Who is Jesus?
There may be no one in history with more written about than this man. Authors have been busy for almost 2,000 years writing pages and volumes that reflect their thoughts of Jesus Christ.
Like the people who lived 2000 years ago, everybody today seems to have an opinion. He is often called a great teacher, a miracle worker, a martyr. Some say that he was God.
The more I hear from people, the more I see that most people are trying to reinterpret the life of Jesus Christ into a person that they would like to see based on their own wants and needs. Lonely people want a friend. Hurting people want a miracle worker. Liberals like the one who opposed the religious and political establishment. Conservatives like the one who promised to uphold the law. Everybody likes the message of love, although few agree on what it means. The list goes on.

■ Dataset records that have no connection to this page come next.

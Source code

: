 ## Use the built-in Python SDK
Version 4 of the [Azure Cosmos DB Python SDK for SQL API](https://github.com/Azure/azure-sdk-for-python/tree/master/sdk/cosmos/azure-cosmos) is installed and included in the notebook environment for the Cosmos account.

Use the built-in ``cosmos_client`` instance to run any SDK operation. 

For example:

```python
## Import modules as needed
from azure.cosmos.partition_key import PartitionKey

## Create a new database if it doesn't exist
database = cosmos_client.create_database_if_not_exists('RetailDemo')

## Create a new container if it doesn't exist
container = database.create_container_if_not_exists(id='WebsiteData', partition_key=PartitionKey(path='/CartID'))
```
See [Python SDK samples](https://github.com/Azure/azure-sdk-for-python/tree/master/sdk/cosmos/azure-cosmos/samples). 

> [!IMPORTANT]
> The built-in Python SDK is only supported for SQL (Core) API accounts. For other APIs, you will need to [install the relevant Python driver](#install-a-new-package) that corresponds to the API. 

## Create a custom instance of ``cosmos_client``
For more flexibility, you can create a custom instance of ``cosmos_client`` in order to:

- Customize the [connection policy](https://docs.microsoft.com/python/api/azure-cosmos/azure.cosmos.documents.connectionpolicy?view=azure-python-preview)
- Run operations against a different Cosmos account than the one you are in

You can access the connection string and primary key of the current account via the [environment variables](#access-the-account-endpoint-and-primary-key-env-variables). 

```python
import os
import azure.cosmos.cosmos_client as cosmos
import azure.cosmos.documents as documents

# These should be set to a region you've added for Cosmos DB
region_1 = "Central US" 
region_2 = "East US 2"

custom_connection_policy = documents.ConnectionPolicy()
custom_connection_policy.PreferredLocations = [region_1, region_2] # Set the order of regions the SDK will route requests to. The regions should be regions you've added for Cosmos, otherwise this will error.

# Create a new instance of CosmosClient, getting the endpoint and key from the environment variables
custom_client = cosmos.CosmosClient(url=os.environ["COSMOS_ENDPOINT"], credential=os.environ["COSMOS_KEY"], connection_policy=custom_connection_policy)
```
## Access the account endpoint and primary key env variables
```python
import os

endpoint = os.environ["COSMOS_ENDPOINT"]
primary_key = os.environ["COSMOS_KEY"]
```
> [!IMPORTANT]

But we have missed the point. We are looking at Jesus as if he was a cosmic force that exists for our own personal needs. He was a real man. He lived. He died. He came to life again.

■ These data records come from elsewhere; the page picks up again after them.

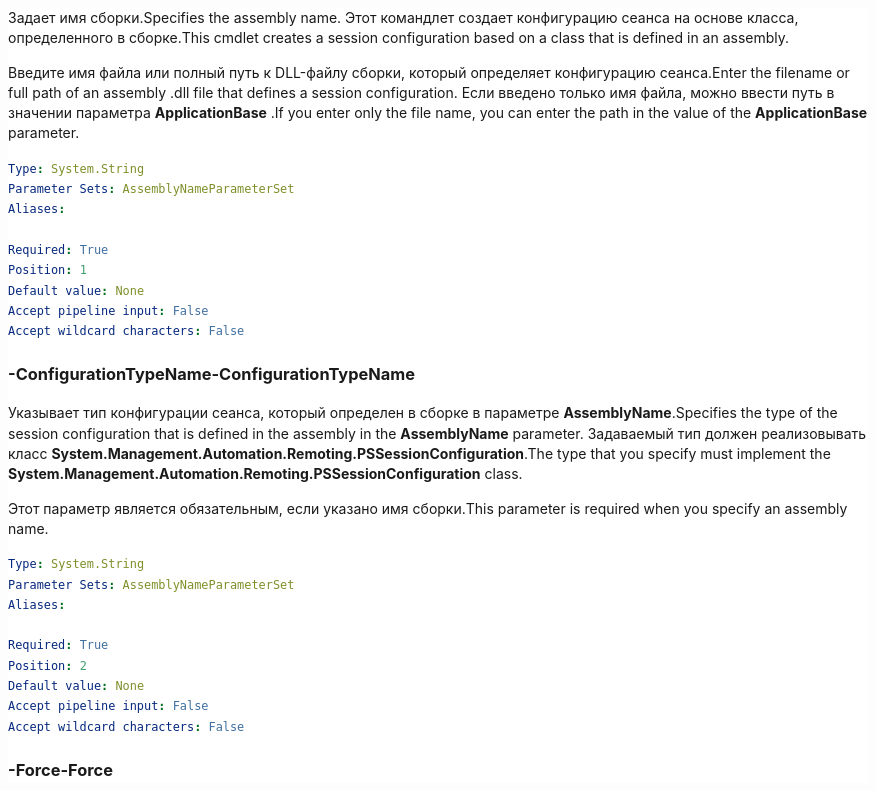 <span data-ttu-id="0a122-167">Задает имя сборки.</span><span class="sxs-lookup"><span data-stu-id="0a122-167">Specifies the assembly name.</span></span> <span data-ttu-id="0a122-168">Этот командлет создает конфигурацию сеанса на основе класса, определенного в сборке.</span><span class="sxs-lookup"><span data-stu-id="0a122-168">This cmdlet creates a session configuration based on a class that is defined in an assembly.</span></span>

<span data-ttu-id="0a122-169">Введите имя файла или полный путь к DLL-файлу сборки, который определяет конфигурацию сеанса.</span><span class="sxs-lookup"><span data-stu-id="0a122-169">Enter the filename or full path of an assembly .dll file that defines a session configuration.</span></span> <span data-ttu-id="0a122-170">Если введено только имя файла, можно ввести путь в значении параметра **ApplicationBase** .</span><span class="sxs-lookup"><span data-stu-id="0a122-170">If you enter only the file name, you can enter the path in the value of the **ApplicationBase** parameter.</span></span>

```yaml
Type: System.String
Parameter Sets: AssemblyNameParameterSet
Aliases:

Required: True
Position: 1
Default value: None
Accept pipeline input: False
Accept wildcard characters: False
```

### <span data-ttu-id="0a122-171">-ConfigurationTypeName</span><span class="sxs-lookup"><span data-stu-id="0a122-171">-ConfigurationTypeName</span></span>

<span data-ttu-id="0a122-172">Указывает тип конфигурации сеанса, который определен в сборке в параметре **AssemblyName**.</span><span class="sxs-lookup"><span data-stu-id="0a122-172">Specifies the type of the session configuration that is defined in the assembly in the **AssemblyName** parameter.</span></span> <span data-ttu-id="0a122-173">Задаваемый тип должен реализовывать класс **System.Management.Automation.Remoting.PSSessionConfiguration**.</span><span class="sxs-lookup"><span data-stu-id="0a122-173">The type that you specify must implement the **System.Management.Automation.Remoting.PSSessionConfiguration** class.</span></span>

<span data-ttu-id="0a122-174">Этот параметр является обязательным, если указано имя сборки.</span><span class="sxs-lookup"><span data-stu-id="0a122-174">This parameter is required when you specify an assembly name.</span></span>

```yaml
Type: System.String
Parameter Sets: AssemblyNameParameterSet
Aliases:

Required: True
Position: 2
Default value: None
Accept pipeline input: False
Accept wildcard characters: False
```

### <span data-ttu-id="0a122-175">-Force</span><span class="sxs-lookup"><span data-stu-id="0a122-175">-Force</span></span>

Even in Jesus’ own day, people were filled with expectations of who he should be and what he should do for them. One thing is for certain: people who came to Jesus with preconceived notions all went away greatly disappointed.
So who is this man? The first four books of the New Testament, known as The Gospels, tell us about the life of Christ Jesus and provide excerpts of his work. The Fourth Gospel, written by John, provides some of the most personal glimpses of Jesus’ life on earth.

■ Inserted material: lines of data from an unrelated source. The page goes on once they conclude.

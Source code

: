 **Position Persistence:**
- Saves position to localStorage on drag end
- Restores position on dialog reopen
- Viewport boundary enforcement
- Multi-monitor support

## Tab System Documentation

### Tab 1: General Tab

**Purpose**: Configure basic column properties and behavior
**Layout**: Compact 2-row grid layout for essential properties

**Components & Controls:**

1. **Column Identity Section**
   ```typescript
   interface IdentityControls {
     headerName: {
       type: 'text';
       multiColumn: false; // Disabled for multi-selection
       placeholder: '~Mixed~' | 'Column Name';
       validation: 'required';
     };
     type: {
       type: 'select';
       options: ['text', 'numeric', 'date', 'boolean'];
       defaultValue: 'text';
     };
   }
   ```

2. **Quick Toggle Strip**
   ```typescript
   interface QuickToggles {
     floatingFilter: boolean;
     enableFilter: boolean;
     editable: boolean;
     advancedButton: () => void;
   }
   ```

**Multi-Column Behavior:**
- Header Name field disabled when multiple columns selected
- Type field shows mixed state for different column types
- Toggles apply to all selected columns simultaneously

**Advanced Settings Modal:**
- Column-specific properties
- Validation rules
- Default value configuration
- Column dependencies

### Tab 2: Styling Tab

John was one of Jesus’ disciples and one of his closest friends. He does not attempt a biography but writes with the point:
Now Jesus did many other signs in the presence of the disciples, which are not written in this book; but these are written so that you may believe that Jesus is the Christ, the Son of God, and that by believing you may have life in his name.
John’s point is twofold: (a) believe that Jesus is the Christ, the Son of God, and (b) have life when you believe.
I have been challenged to write down what I encounter as I study through John’s book over the next several weeks. I will try to use this blog as a means to share the most significant discoveries.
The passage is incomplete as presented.